Но все же художественным центром Европы оставался Париж. «Вот это привилегия Парижа — большие, чудные выставки картин» [141], — пишет Серебрякова, имея в виду, конечно, экспозиции искусства классического. Ведь она все с той же — а возможно, даже с большей — упрямой непримиримостью отвергает все без различия современные искания, не принимая даже искусство великого П. Сезанна, не говоря уже о далеко ушедшей от традиционного реализма, но гармоничной и продуманной живописи Р. Дюфи или изысканных произведениях Мари Лорансен.

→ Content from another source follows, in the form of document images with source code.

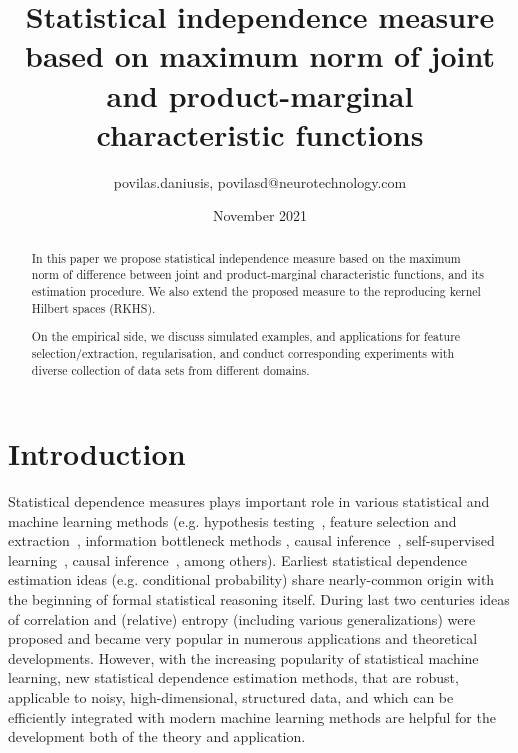 \documentclass{article}
\title{Statistical independence measure based on maximum norm of joint and product-marginal characteristic functions}
\author{povilas.daniusis, povilasd@neurotechnology.com}
\date{November 2021}
\begin{document}
\maketitle

%

\begin{abstract}
    In this paper we propose statistical independence measure based on the maximum norm of difference between joint and product-marginal characteristic functions, and its estimation procedure. We also extend the proposed measure to the reproducing kernel Hilbert spaces (RKHS).
    
    On the empirical side, we discuss simulated examples, and applications for feature selection/extraction, regularisation, and conduct corresponding experiments with diverse collection of data sets from different domains.
\end{abstract}

\section{Introduction}
Statistical dependence measures plays important role in various statistical and machine learning methods (e.g. hypothesis testing~\cite{Gretton2005MeasuringSD}, feature selection and extraction~\cite{EigenHSIC}, information bottleneck methods \cite{Ma2020TheHB}, causal inference~\cite{NIPS2008_f7664060}, self-supervised learning~\cite{li2021selfsupervised}, causal inference~\cite{NIPS2008_f7664060}, among others).  Earliest statistical dependence estimation ideas (e.g. conditional probability) share nearly-common origin with the beginning of formal statistical reasoning itself. During last two centuries ideas of correlation and (relative) entropy (including various generalizations) were proposed and became very popular in numerous applications and theoretical developments. However, with the increasing popularity of statistical machine learning, new statistical dependence estimation methods, that are robust, applicable to noisy, high-dimensional, structured data, and which can be efficiently integrated with modern machine learning methods are helpful for the development both of the theory and application.
\end{document}

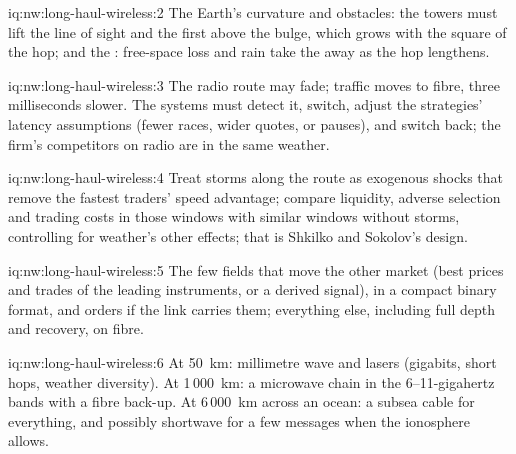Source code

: \begin{solution}{iq:nw:long-haul-wireless:2}
The Earth's curvature and obstacles: the towers must lift the line of sight and the first  above the bulge, which grows with the square of
the hop; and the : free-space loss and rain take the  away as the hop lengthens.
\end{solution}

\begin{solution}{iq:nw:long-haul-wireless:3}
The radio route may fade; traffic moves to fibre, three milliseconds slower. The systems must detect it, switch, adjust the strategies'
latency assumptions (fewer races, wider quotes, or pauses), and switch back; the firm's competitors on radio are in the same weather.
\end{solution}

\begin{solution}{iq:nw:long-haul-wireless:4}
Treat storms along the route as exogenous shocks that remove the fastest traders' speed advantage; compare liquidity, adverse selection and
trading costs in those windows with similar windows without storms, controlling for weather's other effects; that is Shkilko and Sokolov's design.
\end{solution}

\begin{solution}{iq:nw:long-haul-wireless:5}
The few fields that move the other market (best prices and trades of the leading instruments, or a derived signal), in a compact binary format,
and orders if the link carries them; everything else, including full depth and recovery, on fibre.
\end{solution}

\begin{solution}{iq:nw:long-haul-wireless:6}
At 50~km: millimetre wave and lasers (gigabits, short hops, weather diversity). At 1\,000~km: a microwave chain in the 6--11-gigahertz bands with a
fibre back-up. At 6\,000~km across an ocean: a subsea cable for everything, and possibly shortwave for a few messages when the ionosphere allows.
\end{solution}
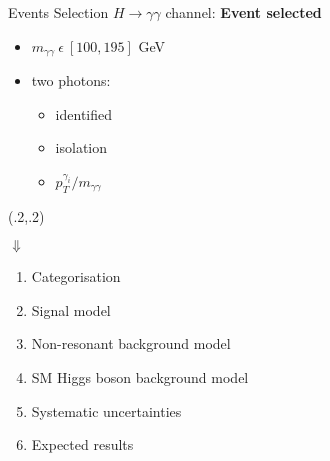 \documentclass[10pt,UKenglish, leqno, xcolor = dvipsnames]{beamer}
\begin{document}
	\begin{frame}{Events Selection}
		\vfill
		$H \to \gamma\gamma$ channel: \textbf{Event selected}
		\begin{itemize}
			\item $m_{\gamma\gamma}\ \epsilon\ [100,195]$ GeV
			\item two photons:
			\begin{itemize}
				\item identified
				\item isolation
				\item $p_T^{\gamma_i}/m_{\gamma\gamma}$
			\end{itemize}
		\end{itemize}
		\begin{textblock}{1}(.2,.2)
			\begin{table}[tbp]
				\centering
			\end{table}
		\end{textblock}
		\vspace{.5cm}
		\centering
		$\Downarrow$
		\begin{enumerate}\centering
			\item Categorisation
			\item Signal model
			\item Non-resonant background model
			\item SM Higgs boson background model
			\item Systematic uncertainties
			\item Expected results
		\end{enumerate}
		\vfill
	\end{frame}
	
\end{document}
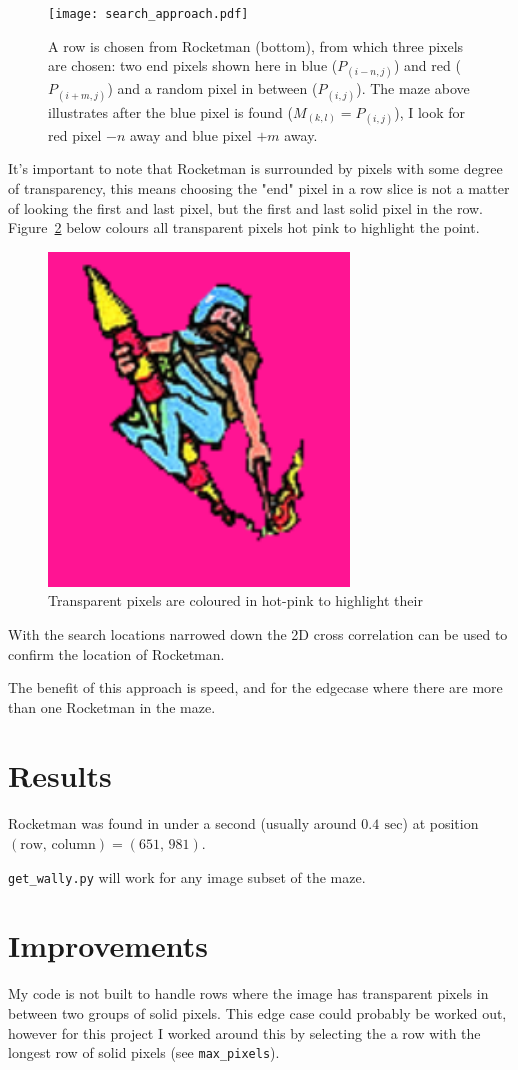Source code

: \documentclass[prb,11pt,twocolumn]{revtex4-1}
\begin{document}
\begin{figure}
     \texttt{[image: search\_approach.pdf]}
     \caption{A row is chosen from Rocketman (bottom), from which three pixels are chosen: two end pixels shown here in blue ($P_{(i-n,j)}$) and red ($P_{(i+m,j)}$) and a random pixel in between ($P_{(i,j)}$). The maze above illustrates after the blue pixel is found ($M_{(k,l)}=P_{(i,j)}$), I look for red pixel $-n$ away and blue pixel $+m$ away.}
     \label{fig:pixel-search}
\end{figure}

It's important to note that Rocketman is surrounded by pixels with some degree of transparency, this means choosing the "end" pixel in a row slice is not a matter of looking the first and last pixel, but the first and last solid pixel in the row. Figure~\ref{fig:pixel-pink} below colours all transparent pixels hot pink to highlight the point.

\begin{figure}
     \includegraphics[width=8cm]{rocketman_hotpink.pdf}
     \caption{Transparent pixels are coloured in hot-pink to highlight their}
     \label{fig:pixel-pink}
\end{figure}

With the search locations narrowed down the 2D cross correlation can be used to confirm the location of Rocketman.

The benefit of this approach is speed, and for the edgecase where there are more than one Rocketman in the maze. 

\section{Results}
Rocketman was found in under a second (usually around $0.4\,~\mathrm{sec}$) at position $\mathrm{(row,\,column)}=(651,\,981)$.

\texttt{get\_wally.py} will work for any image subset of the maze.

\section{Improvements}
My code is not built to handle rows where the image has transparent pixels in between two groups of solid pixels. This edge case could probably be worked out, however for this project I worked around this by selecting the a row with the longest row of solid pixels (see \texttt{max\_pixels}).
\end{document}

Ее же собственное искусство, оставаясь свободным — в пределах полнокровного и достаточно широко понимаемого ею реализма, — не теряет свежести и непосредственности, что видно и по созданным в эти годы портретам, пейзажам, «Обнаженным», пастелям со скульптур. Колоссальная работоспособность Серебряковой, несмотря на ее жалобы в письмах, не изменила ей с годами. Ее существование по-прежнему шло в двух, не соприкасающихся между собой, обособленных сферах: искусствеи остальной жизни, что можно определить как соотношение Бытияи быта, обозначаемого ею как «суета сует». Эти годы ее жизни с особой ясностью показывали, что ее душа состояла из двух не сливающихся сущностей, двух ипостасей: художника и женщины в трудно переносимой ею повседневности.Правда, справедливости ради нужно отметить, что в те моменты, когда необходимо было, преодолевая себя, проявить особую настойчивость и решительность, Серебрякова могла быть сильной, мужественной, какой и показала себя при отъезде из Нескучного в 1919 году, во время тяжелого возвращения с четырьмя детьми и пожилой матерью из Харькова в Петроград в конце 1920 года или, по сути, вынужденного отъезда во Францию. Наиболее ярко это качество проявлялось, когда дело касалось искусства, — в частности, во время дальних, совершаемых в одиночестве поездок, особенно в Марокко, резко отличавшееся от всех виденных ею до того стран. Причем художник обладал несгибаемой живописной смелостью, неувядаемой силой жизнелюбивого таланта, открытого для восприятия и даже поисков прекрасного и радостного, которые стали всегдашним лейтмотивом ее живописи. При этом Зинаида Евгеньевна, достигшая к тому времени пятидесятилетнего возраста, болезненно чутко реагировала на все жизненные невзгоды, преследовавшие ее в так и оставшейся ей чужой Франции. Она постоянно испытывала тяжелейшую тоску и (по признанию, сделанному дочери и старшему брату) отчаяние, еще более обострявшееся ощущением надвигавшегося взрыва мировой войны. «У вас, верно, спокойнее настроение, чем здесь, т. к. здесь война ближе» [142], — пишет она детям во время гражданской войны в Испании, совершенно не представляя себе, как подавляющее большинство эмигрантов и французов, да и вообще жителей Западной Европы, обстановку в Советском Союзе 1937–1938 годов.